TASK PROMPT:
Every entry below must be copied exactly, with nothing left out.

Saved entries:
——

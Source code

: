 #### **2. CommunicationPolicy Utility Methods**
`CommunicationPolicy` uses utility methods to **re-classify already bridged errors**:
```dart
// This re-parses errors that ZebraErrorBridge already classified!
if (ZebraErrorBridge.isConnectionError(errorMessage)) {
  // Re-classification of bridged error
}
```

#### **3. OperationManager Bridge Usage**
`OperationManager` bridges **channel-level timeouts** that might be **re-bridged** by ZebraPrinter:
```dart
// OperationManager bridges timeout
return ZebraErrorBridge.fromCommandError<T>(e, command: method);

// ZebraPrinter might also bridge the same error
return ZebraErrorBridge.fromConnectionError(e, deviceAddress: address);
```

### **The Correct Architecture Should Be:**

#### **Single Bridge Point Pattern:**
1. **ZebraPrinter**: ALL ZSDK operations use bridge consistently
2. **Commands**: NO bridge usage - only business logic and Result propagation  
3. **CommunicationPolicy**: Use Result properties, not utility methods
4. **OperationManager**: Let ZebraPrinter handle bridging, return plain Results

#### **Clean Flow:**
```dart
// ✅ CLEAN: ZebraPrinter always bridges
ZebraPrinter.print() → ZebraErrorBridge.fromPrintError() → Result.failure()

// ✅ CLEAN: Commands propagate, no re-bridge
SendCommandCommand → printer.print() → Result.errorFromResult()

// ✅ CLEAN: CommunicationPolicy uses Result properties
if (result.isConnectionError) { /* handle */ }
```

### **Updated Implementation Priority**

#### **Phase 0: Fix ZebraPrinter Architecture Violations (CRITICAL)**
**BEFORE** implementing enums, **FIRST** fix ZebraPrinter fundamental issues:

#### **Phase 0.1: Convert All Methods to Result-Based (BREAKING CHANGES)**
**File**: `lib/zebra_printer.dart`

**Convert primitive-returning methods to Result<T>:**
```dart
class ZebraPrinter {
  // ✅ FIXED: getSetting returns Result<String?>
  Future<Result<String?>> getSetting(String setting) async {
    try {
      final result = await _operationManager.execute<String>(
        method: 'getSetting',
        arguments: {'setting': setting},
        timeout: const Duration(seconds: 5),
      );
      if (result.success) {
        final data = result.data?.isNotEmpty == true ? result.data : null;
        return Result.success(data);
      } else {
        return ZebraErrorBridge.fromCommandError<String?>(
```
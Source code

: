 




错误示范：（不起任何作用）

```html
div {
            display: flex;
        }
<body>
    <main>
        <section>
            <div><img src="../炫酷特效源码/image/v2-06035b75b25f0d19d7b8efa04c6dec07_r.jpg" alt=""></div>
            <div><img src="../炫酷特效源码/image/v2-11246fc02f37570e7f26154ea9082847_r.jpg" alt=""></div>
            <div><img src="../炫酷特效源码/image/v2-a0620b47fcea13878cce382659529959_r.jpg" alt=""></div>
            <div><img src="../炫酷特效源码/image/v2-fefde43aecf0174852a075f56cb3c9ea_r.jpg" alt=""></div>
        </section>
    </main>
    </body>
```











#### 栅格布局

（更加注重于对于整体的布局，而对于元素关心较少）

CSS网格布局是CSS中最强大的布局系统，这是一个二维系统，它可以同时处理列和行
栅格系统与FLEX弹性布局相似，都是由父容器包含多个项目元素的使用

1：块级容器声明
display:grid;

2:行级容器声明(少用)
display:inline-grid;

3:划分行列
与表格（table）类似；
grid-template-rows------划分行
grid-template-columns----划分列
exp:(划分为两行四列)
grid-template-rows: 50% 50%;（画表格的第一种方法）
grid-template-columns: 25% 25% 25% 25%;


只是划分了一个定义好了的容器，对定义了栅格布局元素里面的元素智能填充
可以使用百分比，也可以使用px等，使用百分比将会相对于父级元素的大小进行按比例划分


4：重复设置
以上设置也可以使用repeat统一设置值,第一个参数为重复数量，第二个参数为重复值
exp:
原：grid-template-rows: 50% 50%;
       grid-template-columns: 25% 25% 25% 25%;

——

TASK RESULT:
Source code

: #### **2. CommunicationPolicy Utility Methods**
`CommunicationPolicy` uses utility methods to **re-classify already bridged errors**:
```dart
// This re-parses errors that ZebraErrorBridge already classified!
if (ZebraErrorBridge.isConnectionError(errorMessage)) {
  // Re-classification of bridged error
}
```

#### **3. OperationManager Bridge Usage**
`OperationManager` bridges **channel-level timeouts** that might be **re-bridged** by ZebraPrinter:
```dart
// OperationManager bridges timeout
return ZebraErrorBridge.fromCommandError<T>(e, command: method);

// ZebraPrinter might also bridge the same error
return ZebraErrorBridge.fromConnectionError(e, deviceAddress: address);
```

### **The Correct Architecture Should Be:**

#### **Single Bridge Point Pattern:**
1. **ZebraPrinter**: ALL ZSDK operations use bridge consistently
2. **Commands**: NO bridge usage - only business logic and Result propagation  
3. **CommunicationPolicy**: Use Result properties, not utility methods
4. **OperationManager**: Let ZebraPrinter handle bridging, return plain Results

#### **Clean Flow:**
```dart
// ✅ CLEAN: ZebraPrinter always bridges
ZebraPrinter.print() → ZebraErrorBridge.fromPrintError() → Result.failure()

// ✅ CLEAN: Commands propagate, no re-bridge
SendCommandCommand → printer.print() → Result.errorFromResult()

// ✅ CLEAN: CommunicationPolicy uses Result properties
if (result.isConnectionError) { /* handle */ }
```

### **Updated Implementation Priority**

#### **Phase 0: Fix ZebraPrinter Architecture Violations (CRITICAL)**
**BEFORE** implementing enums, **FIRST** fix ZebraPrinter fundamental issues:

#### **Phase 0.1: Convert All Methods to Result-Based (BREAKING CHANGES)**
**File**: `lib/zebra_printer.dart`

**Convert primitive-returning methods to Result<T>:**
```dart
class ZebraPrinter {
  // ✅ FIXED: getSetting returns Result<String?>
  Future<Result<String?>> getSetting(String setting) async {
    try {
      final result = await _operationManager.execute<String>(
        method: 'getSetting',
        arguments: {'setting': setting},
        timeout: const Duration(seconds: 5),
      );
      if (result.success) {
        final data = result.data?.isNotEmpty == true ? result.data : null;
        return Result.success(data);
      } else {
        return ZebraErrorBridge.fromCommandError<String?>(
```
Source code

: 




错误示范：（不起任何作用）

```html
div {
            display: flex;
        }
<body>
    <main>
        <section>
            <div><img src="../炫酷特效源码/image/v2-06035b75b25f0d19d7b8efa04c6dec07_r.jpg" alt=""></div>
            <div><img src="../炫酷特效源码/image/v2-11246fc02f37570e7f26154ea9082847_r.jpg" alt=""></div>
            <div><img src="../炫酷特效源码/image/v2-a0620b47fcea13878cce382659529959_r.jpg" alt=""></div>
            <div><img src="../炫酷特效源码/image/v2-fefde43aecf0174852a075f56cb3c9ea_r.jpg" alt=""></div>
        </section>
    </main>
    </body>
```











#### 栅格布局

（更加注重于对于整体的布局，而对于元素关心较少）

CSS网格布局是CSS中最强大的布局系统，这是一个二维系统，它可以同时处理列和行
栅格系统与FLEX弹性布局相似，都是由父容器包含多个项目元素的使用

1：块级容器声明
display:grid;

2:行级容器声明(少用)
display:inline-grid;

3:划分行列
与表格（table）类似；
grid-template-rows------划分行
grid-template-columns----划分列
exp:(划分为两行四列)
grid-template-rows: 50% 50%;（画表格的第一种方法）
grid-template-columns: 25% 25% 25% 25%;


只是划分了一个定义好了的容器，对定义了栅格布局元素里面的元素智能填充
可以使用百分比，也可以使用px等，使用百分比将会相对于父级元素的大小进行按比例划分


4：重复设置
以上设置也可以使用repeat统一设置值,第一个参数为重复数量，第二个参数为重复值
exp:
原：grid-template-rows: 50% 50%;
       grid-template-columns: 25% 25% 25% 25%;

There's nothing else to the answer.